### RECORDED INFORMATION
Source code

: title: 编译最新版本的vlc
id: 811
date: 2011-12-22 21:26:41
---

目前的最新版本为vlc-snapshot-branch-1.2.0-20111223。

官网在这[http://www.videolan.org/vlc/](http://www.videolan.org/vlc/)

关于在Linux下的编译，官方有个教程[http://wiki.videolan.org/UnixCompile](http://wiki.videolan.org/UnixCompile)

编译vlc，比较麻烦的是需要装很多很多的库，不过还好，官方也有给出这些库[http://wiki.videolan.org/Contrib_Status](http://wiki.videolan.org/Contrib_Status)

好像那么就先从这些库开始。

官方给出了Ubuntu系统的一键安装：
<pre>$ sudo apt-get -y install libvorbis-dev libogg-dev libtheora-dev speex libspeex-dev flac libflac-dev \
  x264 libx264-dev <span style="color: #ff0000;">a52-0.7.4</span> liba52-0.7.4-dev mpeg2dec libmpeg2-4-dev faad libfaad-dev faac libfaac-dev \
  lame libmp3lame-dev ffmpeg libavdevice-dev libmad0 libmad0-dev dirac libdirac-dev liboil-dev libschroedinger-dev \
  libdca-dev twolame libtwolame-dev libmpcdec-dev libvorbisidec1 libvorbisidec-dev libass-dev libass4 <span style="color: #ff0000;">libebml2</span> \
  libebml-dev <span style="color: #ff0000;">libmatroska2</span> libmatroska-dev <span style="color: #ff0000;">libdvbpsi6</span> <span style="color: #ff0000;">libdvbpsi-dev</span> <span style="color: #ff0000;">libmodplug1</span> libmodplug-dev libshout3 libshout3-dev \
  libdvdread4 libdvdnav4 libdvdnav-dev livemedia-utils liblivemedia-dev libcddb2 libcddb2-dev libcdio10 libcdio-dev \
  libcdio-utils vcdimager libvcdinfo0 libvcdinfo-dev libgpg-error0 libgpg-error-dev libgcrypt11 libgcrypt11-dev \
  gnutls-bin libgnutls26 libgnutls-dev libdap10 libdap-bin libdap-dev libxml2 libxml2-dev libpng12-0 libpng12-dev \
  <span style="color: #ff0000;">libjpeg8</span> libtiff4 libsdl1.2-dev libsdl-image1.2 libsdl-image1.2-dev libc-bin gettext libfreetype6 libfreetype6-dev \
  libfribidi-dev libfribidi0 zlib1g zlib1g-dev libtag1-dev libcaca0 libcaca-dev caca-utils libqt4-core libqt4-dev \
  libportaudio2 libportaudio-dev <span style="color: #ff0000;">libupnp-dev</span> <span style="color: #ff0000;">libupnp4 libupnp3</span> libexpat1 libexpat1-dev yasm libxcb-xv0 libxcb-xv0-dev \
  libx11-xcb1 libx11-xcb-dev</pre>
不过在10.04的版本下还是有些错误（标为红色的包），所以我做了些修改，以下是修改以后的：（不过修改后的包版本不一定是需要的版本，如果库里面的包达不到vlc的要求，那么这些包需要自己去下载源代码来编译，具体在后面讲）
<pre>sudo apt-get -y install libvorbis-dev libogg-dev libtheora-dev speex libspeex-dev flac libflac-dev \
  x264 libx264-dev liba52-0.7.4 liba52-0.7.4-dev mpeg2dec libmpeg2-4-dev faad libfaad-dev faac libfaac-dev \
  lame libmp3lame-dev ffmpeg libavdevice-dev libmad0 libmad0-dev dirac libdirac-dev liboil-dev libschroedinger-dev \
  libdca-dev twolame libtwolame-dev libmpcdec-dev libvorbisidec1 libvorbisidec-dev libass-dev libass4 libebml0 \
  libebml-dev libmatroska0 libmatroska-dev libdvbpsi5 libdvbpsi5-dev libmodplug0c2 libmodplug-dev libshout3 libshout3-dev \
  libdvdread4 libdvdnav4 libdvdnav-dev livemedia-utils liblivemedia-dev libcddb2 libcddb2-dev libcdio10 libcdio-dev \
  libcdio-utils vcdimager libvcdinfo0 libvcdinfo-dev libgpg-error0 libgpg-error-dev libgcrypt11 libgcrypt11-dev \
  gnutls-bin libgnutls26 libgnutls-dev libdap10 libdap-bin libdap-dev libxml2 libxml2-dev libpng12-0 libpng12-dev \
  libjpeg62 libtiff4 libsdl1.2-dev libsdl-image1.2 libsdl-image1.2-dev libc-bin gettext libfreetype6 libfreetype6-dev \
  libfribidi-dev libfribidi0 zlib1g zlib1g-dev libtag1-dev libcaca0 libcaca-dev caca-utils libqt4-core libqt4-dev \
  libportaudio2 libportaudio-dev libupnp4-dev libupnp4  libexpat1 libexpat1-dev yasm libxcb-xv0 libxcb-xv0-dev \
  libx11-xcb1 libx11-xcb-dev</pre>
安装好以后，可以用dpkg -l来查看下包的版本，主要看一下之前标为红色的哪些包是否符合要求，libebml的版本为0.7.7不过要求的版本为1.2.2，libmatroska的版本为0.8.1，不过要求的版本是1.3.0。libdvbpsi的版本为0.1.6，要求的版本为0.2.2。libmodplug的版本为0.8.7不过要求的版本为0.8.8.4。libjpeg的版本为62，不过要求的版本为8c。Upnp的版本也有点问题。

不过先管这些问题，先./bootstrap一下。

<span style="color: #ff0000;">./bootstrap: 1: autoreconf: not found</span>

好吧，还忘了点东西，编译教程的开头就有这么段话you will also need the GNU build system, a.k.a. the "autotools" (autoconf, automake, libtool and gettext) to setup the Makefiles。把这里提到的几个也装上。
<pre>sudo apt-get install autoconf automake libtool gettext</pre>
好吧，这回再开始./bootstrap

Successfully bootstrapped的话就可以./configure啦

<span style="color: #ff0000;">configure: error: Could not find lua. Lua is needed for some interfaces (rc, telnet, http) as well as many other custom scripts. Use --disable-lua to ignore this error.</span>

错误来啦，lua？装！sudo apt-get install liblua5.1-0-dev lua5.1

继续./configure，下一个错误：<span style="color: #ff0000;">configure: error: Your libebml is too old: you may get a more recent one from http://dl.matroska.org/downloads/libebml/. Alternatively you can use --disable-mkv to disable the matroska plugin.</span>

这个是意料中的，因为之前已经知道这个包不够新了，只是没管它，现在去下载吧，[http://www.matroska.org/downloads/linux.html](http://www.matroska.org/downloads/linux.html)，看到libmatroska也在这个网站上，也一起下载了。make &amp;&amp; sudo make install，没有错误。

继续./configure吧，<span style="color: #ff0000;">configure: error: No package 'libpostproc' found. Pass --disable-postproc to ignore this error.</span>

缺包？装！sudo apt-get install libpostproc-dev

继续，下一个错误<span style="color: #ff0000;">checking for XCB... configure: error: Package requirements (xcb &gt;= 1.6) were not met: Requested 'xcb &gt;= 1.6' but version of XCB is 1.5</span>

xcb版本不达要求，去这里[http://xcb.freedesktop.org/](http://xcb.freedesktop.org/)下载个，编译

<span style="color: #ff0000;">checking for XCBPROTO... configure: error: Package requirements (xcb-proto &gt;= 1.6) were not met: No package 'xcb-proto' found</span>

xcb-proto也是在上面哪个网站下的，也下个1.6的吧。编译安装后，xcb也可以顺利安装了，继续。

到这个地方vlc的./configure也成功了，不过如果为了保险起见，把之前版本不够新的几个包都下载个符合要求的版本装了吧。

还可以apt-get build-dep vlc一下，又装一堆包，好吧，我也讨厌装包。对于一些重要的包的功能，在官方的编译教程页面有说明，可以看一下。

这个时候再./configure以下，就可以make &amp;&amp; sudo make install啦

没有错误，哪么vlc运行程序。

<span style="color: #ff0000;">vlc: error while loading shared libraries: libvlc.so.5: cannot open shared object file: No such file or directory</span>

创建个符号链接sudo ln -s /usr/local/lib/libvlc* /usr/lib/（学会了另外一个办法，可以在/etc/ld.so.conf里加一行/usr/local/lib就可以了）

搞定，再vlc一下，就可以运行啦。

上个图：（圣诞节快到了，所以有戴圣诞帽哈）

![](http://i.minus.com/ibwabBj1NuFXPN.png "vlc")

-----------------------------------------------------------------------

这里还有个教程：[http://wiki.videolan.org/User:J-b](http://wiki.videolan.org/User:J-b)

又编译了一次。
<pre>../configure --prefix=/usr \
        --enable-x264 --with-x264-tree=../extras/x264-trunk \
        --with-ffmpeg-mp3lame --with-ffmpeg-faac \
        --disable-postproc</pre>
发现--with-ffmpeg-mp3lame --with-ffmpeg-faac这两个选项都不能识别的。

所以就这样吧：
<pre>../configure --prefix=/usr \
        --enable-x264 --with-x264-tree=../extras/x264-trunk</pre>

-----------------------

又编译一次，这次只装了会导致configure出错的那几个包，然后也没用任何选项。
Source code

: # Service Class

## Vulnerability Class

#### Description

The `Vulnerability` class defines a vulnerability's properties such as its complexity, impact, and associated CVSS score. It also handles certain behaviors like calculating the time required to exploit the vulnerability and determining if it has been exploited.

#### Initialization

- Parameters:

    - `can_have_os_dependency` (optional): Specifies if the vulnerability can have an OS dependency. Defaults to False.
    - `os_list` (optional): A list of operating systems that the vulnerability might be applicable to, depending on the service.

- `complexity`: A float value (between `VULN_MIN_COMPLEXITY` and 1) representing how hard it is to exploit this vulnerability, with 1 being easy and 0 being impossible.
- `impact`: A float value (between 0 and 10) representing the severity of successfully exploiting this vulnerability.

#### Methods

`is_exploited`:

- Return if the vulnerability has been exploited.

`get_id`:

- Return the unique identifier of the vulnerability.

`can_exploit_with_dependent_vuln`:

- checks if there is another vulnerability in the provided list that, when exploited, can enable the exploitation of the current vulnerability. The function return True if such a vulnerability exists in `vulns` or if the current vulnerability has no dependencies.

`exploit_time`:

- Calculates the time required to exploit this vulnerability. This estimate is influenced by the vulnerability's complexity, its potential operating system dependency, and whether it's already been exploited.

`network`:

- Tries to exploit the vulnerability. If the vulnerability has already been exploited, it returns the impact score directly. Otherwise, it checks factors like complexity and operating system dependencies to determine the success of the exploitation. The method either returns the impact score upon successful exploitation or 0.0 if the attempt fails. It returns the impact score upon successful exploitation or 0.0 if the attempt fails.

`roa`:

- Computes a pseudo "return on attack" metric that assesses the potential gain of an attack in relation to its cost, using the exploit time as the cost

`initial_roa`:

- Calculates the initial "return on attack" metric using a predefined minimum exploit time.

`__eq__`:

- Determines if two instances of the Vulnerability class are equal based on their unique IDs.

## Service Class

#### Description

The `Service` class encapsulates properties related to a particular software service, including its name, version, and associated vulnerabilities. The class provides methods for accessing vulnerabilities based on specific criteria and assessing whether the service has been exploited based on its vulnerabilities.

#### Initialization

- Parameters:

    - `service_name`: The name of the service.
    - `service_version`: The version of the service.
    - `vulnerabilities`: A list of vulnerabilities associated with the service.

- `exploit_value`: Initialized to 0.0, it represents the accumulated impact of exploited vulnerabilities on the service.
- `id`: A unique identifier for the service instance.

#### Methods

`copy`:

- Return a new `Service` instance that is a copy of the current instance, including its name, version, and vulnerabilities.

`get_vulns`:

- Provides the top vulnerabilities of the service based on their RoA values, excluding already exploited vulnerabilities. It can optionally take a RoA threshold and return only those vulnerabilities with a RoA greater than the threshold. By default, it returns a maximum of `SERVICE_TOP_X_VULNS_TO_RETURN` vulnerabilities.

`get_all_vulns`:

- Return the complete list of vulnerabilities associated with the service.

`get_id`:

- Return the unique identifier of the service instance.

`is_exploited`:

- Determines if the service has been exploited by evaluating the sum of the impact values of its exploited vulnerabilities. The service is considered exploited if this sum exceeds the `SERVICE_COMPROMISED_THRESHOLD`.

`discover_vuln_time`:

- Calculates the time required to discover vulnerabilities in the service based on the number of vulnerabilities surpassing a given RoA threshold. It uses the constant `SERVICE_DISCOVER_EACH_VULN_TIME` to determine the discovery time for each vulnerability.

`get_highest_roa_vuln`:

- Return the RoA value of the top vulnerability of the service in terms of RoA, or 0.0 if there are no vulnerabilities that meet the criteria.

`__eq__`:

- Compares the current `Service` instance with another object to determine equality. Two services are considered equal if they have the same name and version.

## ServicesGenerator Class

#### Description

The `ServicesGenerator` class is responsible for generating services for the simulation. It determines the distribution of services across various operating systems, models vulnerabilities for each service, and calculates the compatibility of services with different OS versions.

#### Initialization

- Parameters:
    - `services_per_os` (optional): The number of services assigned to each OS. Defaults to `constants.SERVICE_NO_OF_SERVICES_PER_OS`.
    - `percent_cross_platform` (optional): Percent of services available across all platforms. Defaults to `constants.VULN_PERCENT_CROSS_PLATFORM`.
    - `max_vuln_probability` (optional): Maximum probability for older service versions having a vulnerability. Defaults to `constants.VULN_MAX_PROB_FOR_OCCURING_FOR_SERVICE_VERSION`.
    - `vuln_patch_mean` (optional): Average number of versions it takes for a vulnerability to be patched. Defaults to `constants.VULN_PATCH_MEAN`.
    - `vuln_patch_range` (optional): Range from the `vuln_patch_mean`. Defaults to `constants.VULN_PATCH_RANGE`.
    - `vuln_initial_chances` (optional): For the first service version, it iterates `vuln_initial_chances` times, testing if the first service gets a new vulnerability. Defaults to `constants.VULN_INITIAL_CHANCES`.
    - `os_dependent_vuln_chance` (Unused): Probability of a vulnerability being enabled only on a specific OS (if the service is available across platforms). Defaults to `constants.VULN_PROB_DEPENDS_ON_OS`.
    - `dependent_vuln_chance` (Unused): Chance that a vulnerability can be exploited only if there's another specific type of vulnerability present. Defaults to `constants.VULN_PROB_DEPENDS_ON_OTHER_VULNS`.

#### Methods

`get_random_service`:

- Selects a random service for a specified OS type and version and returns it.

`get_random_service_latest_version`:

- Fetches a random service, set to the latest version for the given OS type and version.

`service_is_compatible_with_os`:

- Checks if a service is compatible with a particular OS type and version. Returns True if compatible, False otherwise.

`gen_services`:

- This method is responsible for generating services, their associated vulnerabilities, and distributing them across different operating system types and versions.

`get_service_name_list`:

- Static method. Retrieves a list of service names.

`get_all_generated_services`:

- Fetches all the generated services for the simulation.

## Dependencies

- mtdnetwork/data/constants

### WORK INSTRUCTIONS
Across the entries, how many lines contain the word "libportaudio"? State that number and nothing else.

### WRITTEN ANSWER
2